Angesichts der steigenden Mietpreise und des steigenden Wohnraummangels, überlegen gerade viele Senioren, wie sie sich ihren Wohnraum absichern können. Oft ist dann das lebenslange Wohnrecht die passende Alternative.

Lebenslanges Wohnrecht bedeutet dann, dass eine Partei ein Haus oder Wohnung bis an ihr Lebensende bewohnen darf. Dabei ist das Wohnrecht fest an eine Immobilie gebunden. Sollte die dann einmal verkauft oder versteigert werden, dürfen die Bewohner mit lebenslangem Wohnrecht dennoch in der Immobilie wohnen bleiben. Zwar müssen die Wohnberechtigten in diesem Fall dann keine Miete zahlen, kommen aber für ihre Nebenkosten selber auf. Auch für die Instandhaltung des eigenen Wohnraumes ist der Wohnberechtigte zuständig. Dies gilt aber nur für kleine Maßnahmen. Bei größeren Umbauten muss der Eigentümer der Immobilie miteinbezogen werden.

Lebenslanges Wohnrecht ins Grundbuch eintragen

Wer das Glück haben sollte durch Verwandte vom lebenslangen Wohnrecht zu profitieren, sollte unter allen Umständen dafür sorgen, dass dieses auch unanfechtbar bleibt. Um sicherzustellen, dass sich ein Wohnrechtsinhaber jederzeit auf sein Wohnrecht berufen kann, ist es unerlässlich, dies im Grundbuch festhalten zu lassen. Ein lebenslanges Wohnrecht ohne Grundbucheintragung, lässt sich im Zweifel nämlich wieder anfechten oder aufheben. Dies ist besonders wichtig, wenn die Immobilie den Besitzer wechselt. Wenn das Wohnrecht ins Grundbuch aufgenommen wurde, kann bei einem Verkauf der Immobilie der neue Eigentümer dem Wohnrechtinhaber ohne dessen Zustimmung nicht das Wohnrecht entziehen oder ihm kündigen.

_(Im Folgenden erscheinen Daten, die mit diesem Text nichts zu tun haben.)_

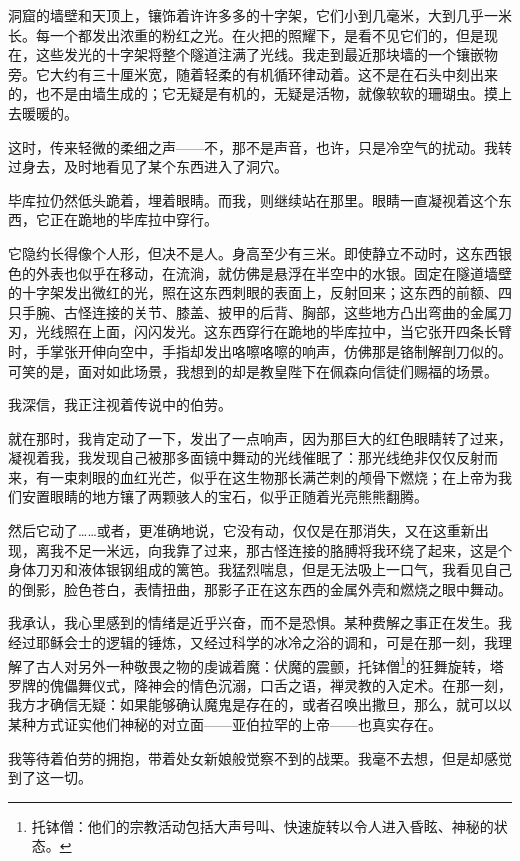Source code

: \documentclass[AutoFakeBold=true]{book}
\begin{document}
洞窟的墙壁和天顶上，镶饰着许许多多的十字架，它们小到几毫米，大到几乎一米长。每一个都发出浓重的粉红之光。在火把的照耀下，是看不见它们的，但是现在，这些发光的十字架将整个隧道注满了光线。我走到最近那块墙的一个镶嵌物旁。它大约有三十厘米宽，随着轻柔的有机循环律动着。这不是在石头中刻出来的，也不是由墙生成的；它无疑是有机的，无疑是活物，就像软软的珊瑚虫。摸上去暖暖的。

这时，传来轻微的柔细之声——不，那不是声音，也许，只是冷空气的扰动。我转过身去，及时地看见了某个东西进入了洞穴。

毕库拉仍然低头跪着，埋着眼睛。而我，则继续站在那里。眼睛一直凝视着这个东西，它正在跪地的毕库拉中穿行。

它隐约长得像个人形，但决不是人。身高至少有三米。即使静立不动时，这东西银色的外表也似乎在移动，在流淌，就仿佛是悬浮在半空中的水银。固定在隧道墙壁的十字架发出微红的光，照在这东西刺眼的表面上，反射回来；这东西的前额、四只手腕、古怪连接的关节、膝盖、披甲的后背、胸部，这些地方凸出弯曲的金属刀刃，光线照在上面，闪闪发光。这东西穿行在跪地的毕库拉中，当它张开四条长臂时，手掌张开伸向空中，手指却发出咯嚓咯嚓的响声，仿佛那是铬制解剖刀似的。可笑的是，面对如此场景，我想到的却是教皇陛下在佩森向信徒们赐福的场景。

我深信，我正注视着传说中的伯劳。

就在那时，我肯定动了一下，发出了一点响声，因为那巨大的红色眼睛转了过来，凝视着我，我发现自己被那多面镜中舞动的光线催眠了：那光线绝非仅仅反射而来，有一束刺眼的血红光芒，似乎在这生物那长满芒刺的颅骨下燃烧；在上帝为我们安置眼睛的地方镶了两颗骇人的宝石，似乎正随着光亮熊熊翻腾。

然后它动了……或者，更准确地说，它没有动，仅仅是在那消失，又在这重新出现，离我不足一米远，向我靠了过来，那古怪连接的胳膊将我环绕了起来，这是个身体刀刃和液体银钢组成的篱笆。我猛烈喘息，但是无法吸上一口气，我看见自己的倒影，脸色苍白，表情扭曲，那影子正在这东西的金属外壳和燃烧之眼中舞动。

我承认，我心里感到的情绪是近乎兴奋，而不是恐惧。某种费解之事正在发生。我经过耶稣会士的逻辑的锤炼，又经过科学的冰冷之浴的调和，可是在那一刻，我理解了古人对另外一种敬畏之物的虔诚着魔：伏魔的震颤，托钵僧\footnote{托钵僧：他们的宗教活动包括大声号叫、快速旋转以令人进入昏眩、神秘的状态。}的狂舞旋转，塔罗牌的傀儡舞仪式，降神会的情色沉溺，口舌之语，禅灵教的入定术。在那一刻，我方才确信无疑：如果能够确认魔鬼是存在的，或者召唤出撒旦，那么，就可以以某种方式证实他们神秘的对立面——亚伯拉罕的上帝——也真实存在。

我等待着伯劳的拥抱，带着处女新娘般觉察不到的战栗。我毫不去想，但是却感觉到了这一切。
\end{document}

Wer kein Wohnrecht besitzt, sollte sich überlegen eine eigene Immobilie zu kaufen. Entweder um selbst darin zu wohnen oder sie als Geldanlage für sich selbst oder seine Kinder zu erwerben. Nicht nur kann man dann selbst über die Gestaltung des Wohnraumes entscheiden, sondern man kann sie später gewinnbringend verkaufen, oder auch eventuell vererben. Gerade die letzte Möglichkeit lässt sich wunderbar mit dem lebenslangen Wohnrecht kombinieren.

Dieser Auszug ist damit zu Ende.